Tracy K. Smith, Pulitzer Prize winner and professor of creative writing, is due to begin her term as the poet laureate in September.
Tracy K. Smith, Pulitzer Prize winner and professor of creative writing, is due to begin her term as the poet laureate in September.
Jim Spellman via Getty Images

Tracy K. Smith, Pulitzer Prize winner and professor of creative writing, is the next poet laureate of the United States.

Carla Hayden, the standing Librarian of Congress, announced Wednesday that she has appointed Smith as the nation’s next poet.
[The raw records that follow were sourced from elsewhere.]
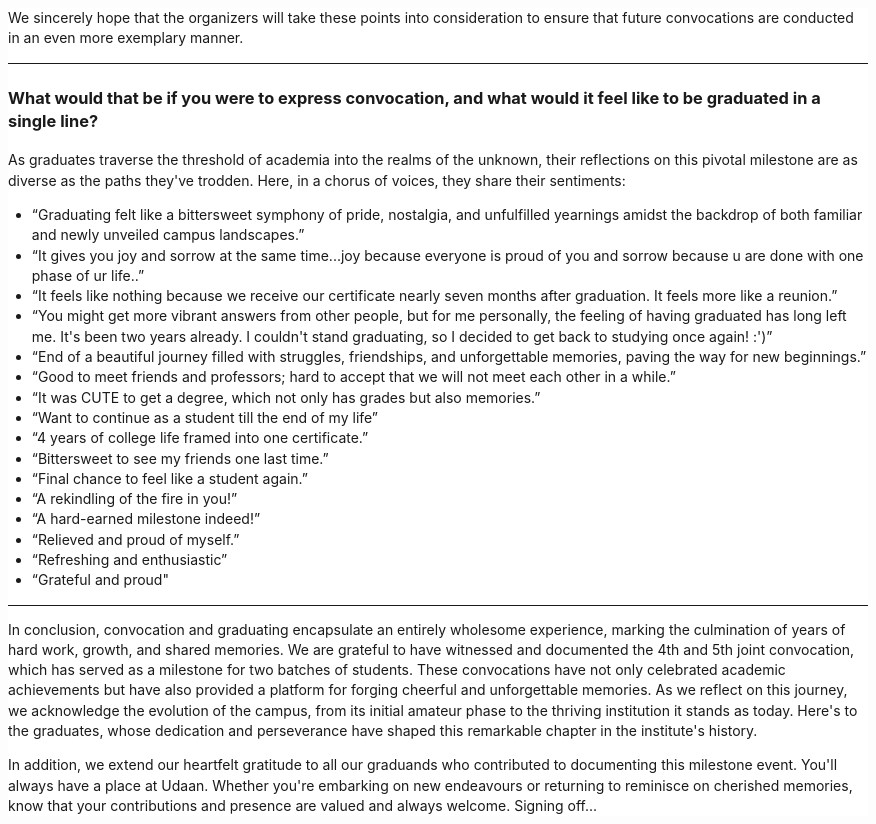 We sincerely hope that the organizers will take these points into consideration to ensure that future convocations are conducted in an even more exemplary manner.

- - -

### What would that be if you were to express convocation, and what would it feel like to be graduated in a single line?

As graduates traverse the threshold of academia into the realms of the unknown, their reflections on this pivotal milestone are as diverse as the paths they've trodden. Here, in a chorus of voices, they share their sentiments:

* “Graduating felt like a bittersweet symphony of pride, nostalgia, and unfulfilled yearnings amidst the backdrop of both familiar and newly unveiled campus landscapes.”
* “It gives you joy and sorrow at the same time...joy because everyone is proud of you and sorrow because u are done with one phase of ur life..”
* “It feels like nothing because we receive our certificate nearly seven months after graduation. It feels more like a reunion.”
* “You might get more vibrant answers from other people, but for me personally, the feeling of having graduated has long left me. It's been two years already. I couldn't stand graduating, so I decided to get back to studying once again! :')”
* “End of a beautiful journey filled with struggles, friendships, and unforgettable memories, paving the way for new beginnings.”
* “Good to meet friends and professors; hard to accept that we will not meet each other in a while.”
* “It was CUTE to get a degree, which not only has grades but also memories.”
* “Want to continue as a student till the end of my life”
* “4 years of college life framed into one certificate.”
* “Bittersweet to see my friends one last time.”
* “Final chance to feel like a student again.”
* “A rekindling of the fire in you!”
* “A hard-earned milestone indeed!”
* “Relieved and proud of myself.”
* “Refreshing and enthusiastic”
* “Grateful and proud"

- - -

In conclusion, convocation and graduating encapsulate an entirely wholesome experience, marking the culmination of years of hard work, growth, and shared memories. We are grateful to have witnessed and documented the 4th and 5th joint convocation, which has served as a milestone for two batches of students. These convocations have not only celebrated academic achievements but have also provided a platform for forging cheerful and unforgettable memories. As we reflect on this journey, we acknowledge the evolution of the campus, from its initial amateur phase to the thriving institution it stands as today. Here's to the graduates, whose dedication and perseverance have shaped this remarkable chapter in the institute's history.

In addition, we extend our heartfelt gratitude to all our graduands who contributed to documenting this milestone event. You'll always have a place at Udaan. Whether you're embarking on new endeavours or returning to reminisce on cherished memories, know that your contributions and presence are valued and always welcome. Signing off...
Smith will be taking the reins from Juan Felipe Herrera, who was appointed poet laureate twice in 2015 and 2016.

Smith, 45, received the Pulitzer Prize in 2012 for her collection of poetry titled Life on Mars, which “sends us out into the magnificent chill of the imagination and then returns us to ourselves, both changed and consoled,” according to a 2011 New York Times book review.

Smith authored two more books of poetry ― The Body’s Question (2003) and Duende (2007) ― and a memoir, Ordinary Light, which earned her the honor of National Book Award finalist for nonfiction in 2015.
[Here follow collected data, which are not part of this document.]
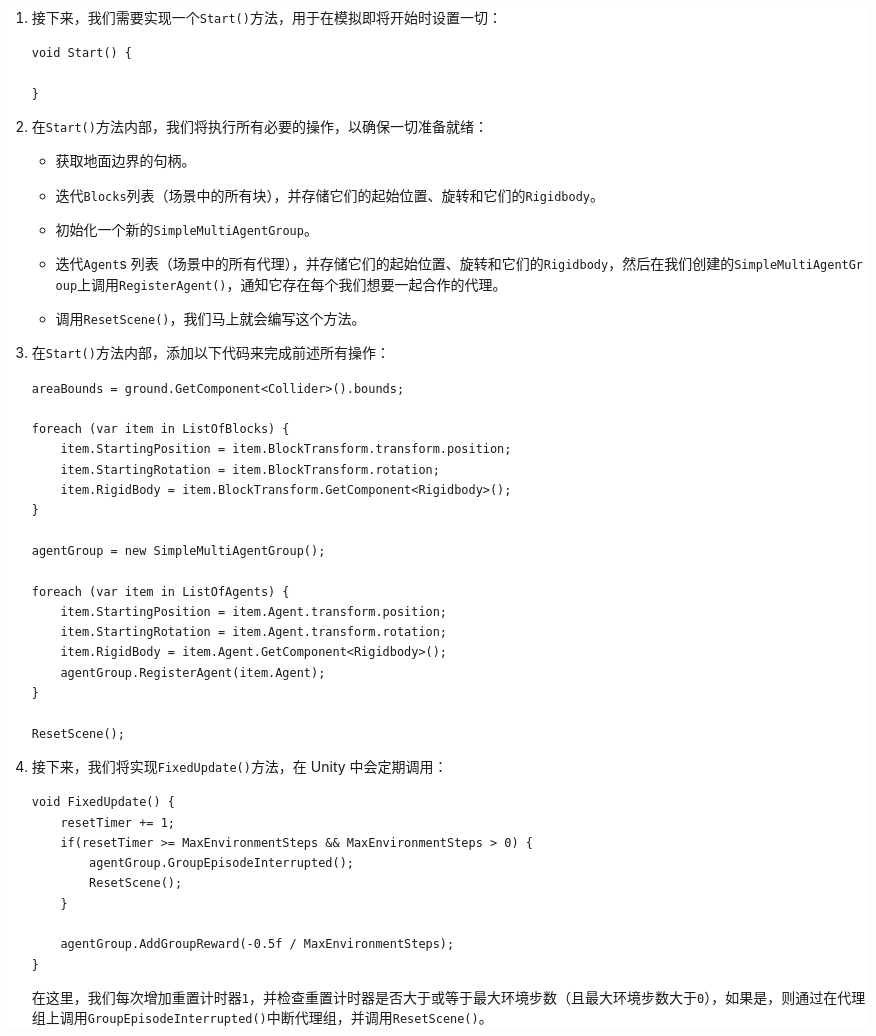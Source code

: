 1.  接下来，我们需要实现一个`Start()`方法，用于在模拟即将开始时设置一切：

    ```
    void Start() {

    }
    ```

1.  在`Start()`方法内部，我们将执行所有必要的操作，以确保一切准备就绪：

    +   获取地面边界的句柄。

    +   迭代`Blocks`列表（场景中的所有块），并存储它们的起始位置、旋转和它们的`Rigidbody`。

    +   初始化一个新的`SimpleMultiAgentGroup`。

    +   迭代`Agent`s 列表（场景中的所有代理），并存储它们的起始位置、旋转和它们的`Rigidbody`，然后在我们创建的`SimpleMultiAgentGroup`上调用`RegisterAgent()`，通知它存在每个我们想要一起合作的代理。

    +   调用`ResetScene()`，我们马上就会编写这个方法。

1.  在`Start()`方法内部，添加以下代码来完成前述所有操作：

    ```
    areaBounds = ground.GetComponent<Collider>().bounds;

    foreach (var item in ListOfBlocks) {
        item.StartingPosition = item.BlockTransform.transform.position;
        item.StartingRotation = item.BlockTransform.rotation;
        item.RigidBody = item.BlockTransform.GetComponent<Rigidbody>();
    }

    agentGroup = new SimpleMultiAgentGroup();

    foreach (var item in ListOfAgents) {
        item.StartingPosition = item.Agent.transform.position;
        item.StartingRotation = item.Agent.transform.rotation;
        item.RigidBody = item.Agent.GetComponent<Rigidbody>();
        agentGroup.RegisterAgent(item.Agent);
    }

    ResetScene();
    ```

1.  接下来，我们将实现`FixedUpdate()`方法，在 Unity 中会定期调用：

    ```
    void FixedUpdate() {
        resetTimer += 1;
        if(resetTimer >= MaxEnvironmentSteps && MaxEnvironmentSteps > 0) {
            agentGroup.GroupEpisodeInterrupted();
            ResetScene();
        }

        agentGroup.AddGroupReward(-0.5f / MaxEnvironmentSteps);
    }
    ```

    在这里，我们每次增加重置计时器`1`，并检查重置计时器是否大于或等于最大环境步数（且最大环境步数大于`0`），如果是，则通过在代理组上调用`GroupEpisodeInterrupted()`中断代理组，并调用`ResetScene()`。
Every year, the Librarian of Congress appoints one “poet laureate consultant in poetry” to serve the Library of Congress. The library’s description for the role is purposefully vague, so the poet laureate has the freedom bring to the official position whatever they desire.

The only steadfast requirement is that the laureate serves as “the nation’s official lightning rod for the poetic impulse of Americans,” according to the national library. In return, the poet laureate receives a $35,000 annual stipend, and $5,000 travel budget.

Smith told NPR that her responsibility as the nation’s poet is to “raise awareness of poetry and its value in our culture” and to bring it to those who are not yet familiar with the art form.

“To me that means talking to people — getting off the usual path of literary festivals and university reading series and talking to people who might not even yet be readers of poetry,” she told NPR.

“I would love to go to places where people might be struggling, where people might wonder if there are voices out there for them,” she added.

Smith was born in Massachusetts and is the youngest of five siblings, according to NPR. She attended Harvard University for her Bachelors and received her Masters of Fine Arts in creative writing from Columbia University. Smith was a Stegner fellow at Stanford University from 1997 to 1999 and, in 2014, she was awarded with a fellowship with the Academy of American Poets.

She currently teaches at Princeton University and, according to NPR, she is working on another form of literature: opera.

Hayden paid tribute to Smith’s poetry work for traveling the world and taking on its voices. It “brings history and memory to life; calls on the power of literature as well as science, religion, and pop culture,”the current Librarian of Congress said. “With directness and deftness, she contends with the heavens or plumbs our inner depths ― all to better understand what makes us human,” she added.

Smith sees value in sharing poetry with the country especially in today’s tense political climate.

“Poetry can help us make sense of the contemporary moment,” she told The Washington Post.

“I’m excited by the fact that what poets are writing speaks to a particular moment and it speaks to the ages. Any political moment is uncertain, and a voice that lets us think about that will last,” Smith continued. “Let’s think about how empathy can drive our perspective of one another. Let’s think about how we can get past what’s binary and simplest to what’s complicated.”

Smith is due to begin her term as the poet laureate in September. “Wade in the Water,” her fourth book of poetry, is due in stores in April.